Moreover, Kelsen interpreted natural law, in contrast to dynamic positive law, as unchanging and immutable.Footnote 46 Interestingly, Strauss’ discussion of Aristotle instead emphasised its mutable and changeable features: one of Aristotle’s key innovations was upholding the idea of eternal natural right while admitting ‘the mutability of all rules of justice’.Footnote 47 For Kelsen, natural law rested, by necessity, on metaphysical and typically religious ideas. With absolute value interpreted to be inherent in nature, natural law was always parasitical on some belief, more or less expressed, in the ‘superhuman … divine, the absolute reason’Footnote 48 Natural Right also directly challenged this claim: natural right’s origins in classical antiquity could instead be traced to doubts and critical questions regarding divinely revealed law.Footnote 49 Knowledge of natural right could thus only be acquired by autonomous human efforts and reason, unassisted by divinity.Footnote 50 Certainly, once natural right was discovered, it could easily ‘be adjusted to the belief in the existence of divinely revealed law’.Footnote 51 However, the marriage of natural law and divinity was historically contingent rather than, as Kelsen suggested, probably necessary.

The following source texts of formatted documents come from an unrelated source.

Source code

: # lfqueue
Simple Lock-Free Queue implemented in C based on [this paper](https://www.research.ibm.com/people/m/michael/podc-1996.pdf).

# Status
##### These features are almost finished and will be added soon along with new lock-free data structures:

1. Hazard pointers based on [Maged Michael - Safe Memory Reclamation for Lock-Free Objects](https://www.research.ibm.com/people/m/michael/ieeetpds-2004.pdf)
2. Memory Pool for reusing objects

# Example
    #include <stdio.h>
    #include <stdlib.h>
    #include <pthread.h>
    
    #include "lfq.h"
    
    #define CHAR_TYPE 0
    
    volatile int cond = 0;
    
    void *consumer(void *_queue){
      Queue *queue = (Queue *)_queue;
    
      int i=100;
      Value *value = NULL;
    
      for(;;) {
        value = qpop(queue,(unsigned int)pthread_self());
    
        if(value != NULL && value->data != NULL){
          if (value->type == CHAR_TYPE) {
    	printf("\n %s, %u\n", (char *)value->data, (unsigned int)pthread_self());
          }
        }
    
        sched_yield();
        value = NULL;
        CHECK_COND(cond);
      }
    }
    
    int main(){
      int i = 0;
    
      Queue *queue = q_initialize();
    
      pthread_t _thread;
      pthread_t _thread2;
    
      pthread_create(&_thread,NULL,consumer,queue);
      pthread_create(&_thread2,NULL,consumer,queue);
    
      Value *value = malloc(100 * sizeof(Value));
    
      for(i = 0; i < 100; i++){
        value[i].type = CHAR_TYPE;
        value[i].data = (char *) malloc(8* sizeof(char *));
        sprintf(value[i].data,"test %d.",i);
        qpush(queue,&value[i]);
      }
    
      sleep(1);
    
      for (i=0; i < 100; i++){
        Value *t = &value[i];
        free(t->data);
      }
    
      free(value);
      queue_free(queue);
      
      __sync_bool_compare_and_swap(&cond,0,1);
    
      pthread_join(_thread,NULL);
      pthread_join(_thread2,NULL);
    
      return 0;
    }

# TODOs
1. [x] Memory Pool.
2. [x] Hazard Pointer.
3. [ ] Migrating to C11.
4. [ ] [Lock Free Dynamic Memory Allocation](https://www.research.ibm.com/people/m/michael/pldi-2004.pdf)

This last point is pivotal if we are to unpack Strauss’ critical response to Kelsen. For Kelsen, natural law not only depends on metaphysical and religious premises but also thereby invites philosophical absolutism with autocratic connotations. Positing the existence of (usually divine) values, inhering in nature and claiming absolute validity, natural law appeals to a transcendent realm beyond human experience. Its norms are ‘ideally independent of human action and volition’.Footnote 52 Natural law doctrines, then, depend on ‘the metaphysical view that there is an absolute reality, that is, a reality that exists independently of human knowledge’.Footnote 53 In such a view, the object of cognition is independent of the subject of cognition, ‘totally determined in his [sic] cognition by heteronomous law’.Footnote 54 Similarly, political absolutism implies the existence of government power beyond the influence of its subjects, i.e., laws are heteronomously determined by a leader ‘imagined as an authority that stands outside the community’.Footnote 55 Both philosophical and political absolutism degrade human autonomy by viewing human beings as subject to laws over which they have no control.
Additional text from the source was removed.